Friday April 13 2018
By REUTERS
By Allan Olingo

Uganda is considering a request from Israel to take in 500 migrants from Eritrea and Sudan, a minister said on Friday, the first time the East African nation has acknowledged it is in talks over such a deal.

“The State of Israel working with other refugees’ managing organisations has requested Uganda to allow about 500 Eritreans and Sudanese to relocate to Uganda.

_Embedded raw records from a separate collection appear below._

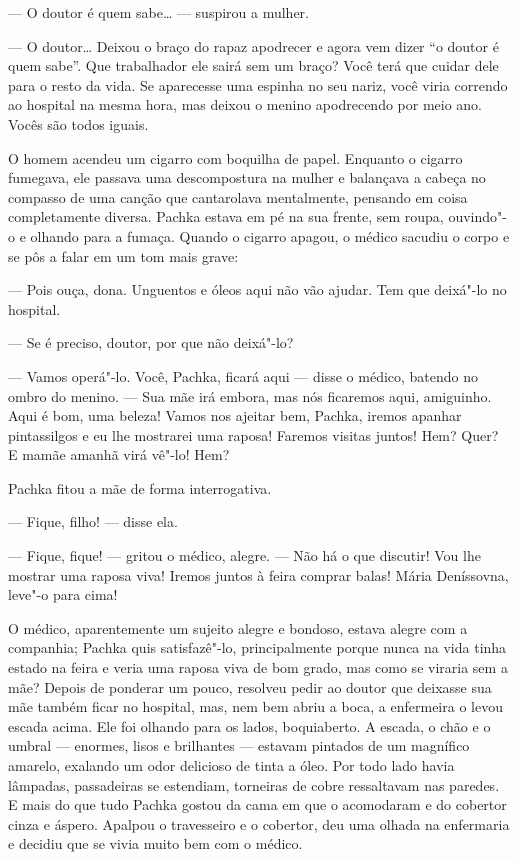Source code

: --- O doutor é quem sabe\ldots{} --- suspirou a mulher.

--- O doutor\ldots{} Deixou o braço do rapaz apodrecer e agora vem dizer ``o
doutor é quem sabe''. Que trabalhador ele sairá sem um braço? Você terá
que cuidar dele para o resto da vida. Se aparecesse uma espinha no seu
nariz, você viria correndo ao hospital na mesma hora, mas deixou o
menino apodrecendo por meio ano. Vocês são todos iguais.

O homem acendeu um cigarro com boquilha de papel. Enquanto o
cigarro fumegava, ele passava uma descompostura na mulher e balançava a
cabeça no compasso de uma canção que cantarolava mentalmente, pensando
em coisa completamente diversa. Pachka estava em pé na sua frente, sem
roupa, ouvindo"-o e olhando para a fumaça. Quando o cigarro apagou, o
médico sacudiu o corpo e se pôs a falar em um tom mais grave:

--- Pois ouça, dona. Unguentos e óleos aqui não vão ajudar. Tem que
deixá"-lo no hospital.

--- Se é preciso, doutor, por que não deixá"-lo?

--- Vamos operá"-lo. Você, Pachka, ficará aqui --- disse o médico,
batendo no ombro do menino. --- Sua mãe irá embora, mas nós ficaremos
aqui, amiguinho. Aqui é bom, uma beleza! Vamos nos ajeitar bem, Pachka,
iremos apanhar pintassilgos e eu lhe mostrarei uma raposa! Faremos
visitas juntos! Hem? Quer? E mamãe amanhã virá vê"-lo! Hem?

Pachka fitou a mãe de forma interrogativa.

--- Fique, filho! --- disse ela.

--- Fique, fique! --- gritou o médico, alegre. --- Não há o que
discutir! Vou lhe mostrar uma raposa viva! Iremos juntos à feira comprar
balas! Mária Deníssovna, leve"-o para cima!

O médico, aparentemente um sujeito alegre e bondoso, estava alegre com a
companhia; Pachka quis satisfazê"-lo, principalmente porque nunca na vida
tinha estado na feira e veria uma raposa viva de bom grado, mas como se
viraria sem a mãe? Depois de ponderar um pouco, resolveu pedir ao doutor
que deixasse sua mãe também ficar no hospital, mas, nem bem abriu a
boca, a enfermeira o levou escada acima. Ele foi olhando para os lados,
boquiaberto. A escada, o chão e o umbral --- enormes, lisos e brilhantes
--- estavam pintados de um magnífico amarelo, exalando um odor delicioso
de tinta a óleo. Por todo lado havia lâmpadas, passadeiras se estendiam,
torneiras de cobre ressaltavam nas paredes. E mais do que tudo Pachka
gostou da cama em que o acomodaram e do cobertor cinza e áspero. Apalpou
o travesseiro e o cobertor, deu uma olhada na enfermaria e decidiu que
se vivia muito bem com o médico.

The government and ministry are positively considering the request,” Musa Ecweru, Minister of State for Relief, Disaster Preparedness and Refugees, said in a statement.

About 4,000 migrants have left Israel for Rwanda and Uganda since 2013 under a voluntary programme but Prime Minister Benjamin Netanyahu has come under pressure from his right-wing voter base to expel more than 32,000 immigrants.

In January, Israel started handing out notices to male migrants from Eritrea and Sudan giving them three months to take the voluntary deal with a plane ticket and $3,500 or risk being thrown in jail.

Uganda remained Israel’s only hope for its deportation plan after Rwanda publicly disowned Mr Netanyahu over the deal last week.

A Tel Aviv court was last Thursday told that the Uganda deal was "imminent" and that a special envoy it had dispatched to Kampala had been assured of safe conditions for the immigrants.